Each line of the material below is to be written out exactly. Leave out any picture.

-- Opening Marker --

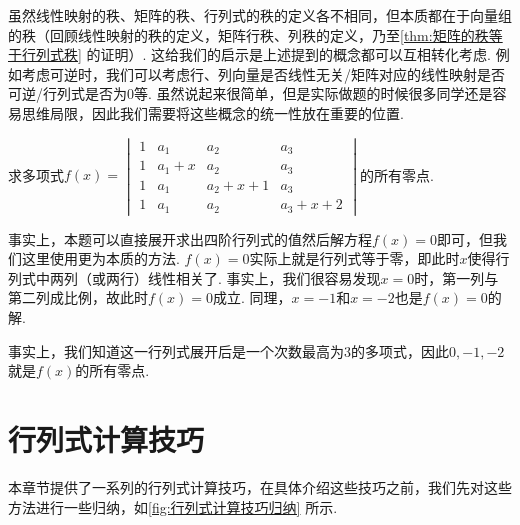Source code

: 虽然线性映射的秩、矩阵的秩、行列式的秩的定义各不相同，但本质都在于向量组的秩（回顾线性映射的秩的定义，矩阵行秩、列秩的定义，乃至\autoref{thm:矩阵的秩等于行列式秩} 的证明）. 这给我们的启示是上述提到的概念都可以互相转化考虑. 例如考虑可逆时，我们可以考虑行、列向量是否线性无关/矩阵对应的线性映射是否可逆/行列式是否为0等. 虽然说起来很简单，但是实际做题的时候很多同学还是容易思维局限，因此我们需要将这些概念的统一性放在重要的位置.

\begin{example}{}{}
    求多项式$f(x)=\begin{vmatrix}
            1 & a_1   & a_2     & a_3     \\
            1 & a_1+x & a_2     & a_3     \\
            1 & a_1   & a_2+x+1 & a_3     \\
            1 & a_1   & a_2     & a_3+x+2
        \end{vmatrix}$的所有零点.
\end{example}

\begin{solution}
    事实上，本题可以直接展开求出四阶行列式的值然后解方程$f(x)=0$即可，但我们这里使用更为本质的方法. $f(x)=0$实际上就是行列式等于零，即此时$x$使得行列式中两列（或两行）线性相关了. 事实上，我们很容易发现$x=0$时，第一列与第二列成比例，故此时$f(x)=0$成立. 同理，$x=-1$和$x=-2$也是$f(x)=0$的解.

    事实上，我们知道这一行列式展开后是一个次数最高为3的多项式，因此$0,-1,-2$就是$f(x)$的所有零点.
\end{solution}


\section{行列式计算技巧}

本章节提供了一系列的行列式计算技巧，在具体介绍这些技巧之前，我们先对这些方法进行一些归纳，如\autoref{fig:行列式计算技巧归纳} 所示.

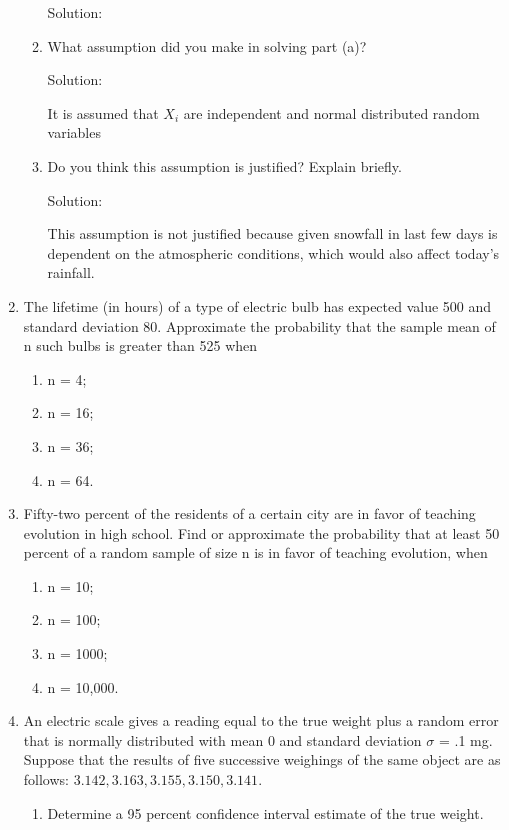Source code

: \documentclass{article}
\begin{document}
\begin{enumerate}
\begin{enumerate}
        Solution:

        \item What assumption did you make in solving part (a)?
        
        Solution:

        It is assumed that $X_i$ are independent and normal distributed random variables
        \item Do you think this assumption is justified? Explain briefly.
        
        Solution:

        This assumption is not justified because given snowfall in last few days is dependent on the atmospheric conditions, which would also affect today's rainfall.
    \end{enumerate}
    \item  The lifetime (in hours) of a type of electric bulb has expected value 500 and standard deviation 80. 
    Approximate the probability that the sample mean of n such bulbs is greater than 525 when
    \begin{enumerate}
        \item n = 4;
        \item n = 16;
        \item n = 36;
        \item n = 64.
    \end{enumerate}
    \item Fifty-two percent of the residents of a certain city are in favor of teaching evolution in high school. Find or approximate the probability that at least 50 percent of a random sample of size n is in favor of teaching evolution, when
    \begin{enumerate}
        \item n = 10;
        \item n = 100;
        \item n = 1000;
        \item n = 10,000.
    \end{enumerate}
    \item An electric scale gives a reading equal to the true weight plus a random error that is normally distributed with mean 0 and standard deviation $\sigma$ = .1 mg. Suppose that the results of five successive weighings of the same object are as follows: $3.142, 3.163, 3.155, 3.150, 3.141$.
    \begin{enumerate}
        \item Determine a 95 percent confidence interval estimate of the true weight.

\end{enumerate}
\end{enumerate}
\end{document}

-- Closing Marker --

SOLVED PROBLEM
Source code

: 虽然线性映射的秩、矩阵的秩、行列式的秩的定义各不相同，但本质都在于向量组的秩（回顾线性映射的秩的定义，矩阵行秩、列秩的定义，乃至\autoref{thm:矩阵的秩等于行列式秩} 的证明）. 这给我们的启示是上述提到的概念都可以互相转化考虑. 例如考虑可逆时，我们可以考虑行、列向量是否线性无关/矩阵对应的线性映射是否可逆/行列式是否为0等. 虽然说起来很简单，但是实际做题的时候很多同学还是容易思维局限，因此我们需要将这些概念的统一性放在重要的位置.

\begin{example}{}{}
    求多项式$f(x)=\begin{vmatrix}
            1 & a_1   & a_2     & a_3     \\
            1 & a_1+x & a_2     & a_3     \\
            1 & a_1   & a_2+x+1 & a_3     \\
            1 & a_1   & a_2     & a_3+x+2
        \end{vmatrix}$的所有零点.
\end{example}

\begin{solution}
    事实上，本题可以直接展开求出四阶行列式的值然后解方程$f(x)=0$即可，但我们这里使用更为本质的方法. $f(x)=0$实际上就是行列式等于零，即此时$x$使得行列式中两列（或两行）线性相关了. 事实上，我们很容易发现$x=0$时，第一列与第二列成比例，故此时$f(x)=0$成立. 同理，$x=-1$和$x=-2$也是$f(x)=0$的解.

    事实上，我们知道这一行列式展开后是一个次数最高为3的多项式，因此$0,-1,-2$就是$f(x)$的所有零点.
\end{solution}


\section{行列式计算技巧}

本章节提供了一系列的行列式计算技巧，在具体介绍这些技巧之前，我们先对这些方法进行一些归纳，如\autoref{fig:行列式计算技巧归纳} 所示.

Source code

: \documentclass{article}
\begin{document}
\begin{enumerate}
\begin{enumerate}
        Solution:

        \item What assumption did you make in solving part (a)?
        
        Solution:

        It is assumed that $X_i$ are independent and normal distributed random variables
        \item Do you think this assumption is justified? Explain briefly.
        
        Solution:

        This assumption is not justified because given snowfall in last few days is dependent on the atmospheric conditions, which would also affect today's rainfall.
    \end{enumerate}
    \item  The lifetime (in hours) of a type of electric bulb has expected value 500 and standard deviation 80. 
    Approximate the probability that the sample mean of n such bulbs is greater than 525 when
    \begin{enumerate}
        \item n = 4;
        \item n = 16;
        \item n = 36;
        \item n = 64.
    \end{enumerate}
    \item Fifty-two percent of the residents of a certain city are in favor of teaching evolution in high school. Find or approximate the probability that at least 50 percent of a random sample of size n is in favor of teaching evolution, when
    \begin{enumerate}
        \item n = 10;
        \item n = 100;
        \item n = 1000;
        \item n = 10,000.
    \end{enumerate}
    \item An electric scale gives a reading equal to the true weight plus a random error that is normally distributed with mean 0 and standard deviation $\sigma$ = .1 mg. Suppose that the results of five successive weighings of the same object are as follows: $3.142, 3.163, 3.155, 3.150, 3.141$.
    \begin{enumerate}
        \item Determine a 95 percent confidence interval estimate of the true weight.

\end{enumerate}
\end{enumerate}
\end{document}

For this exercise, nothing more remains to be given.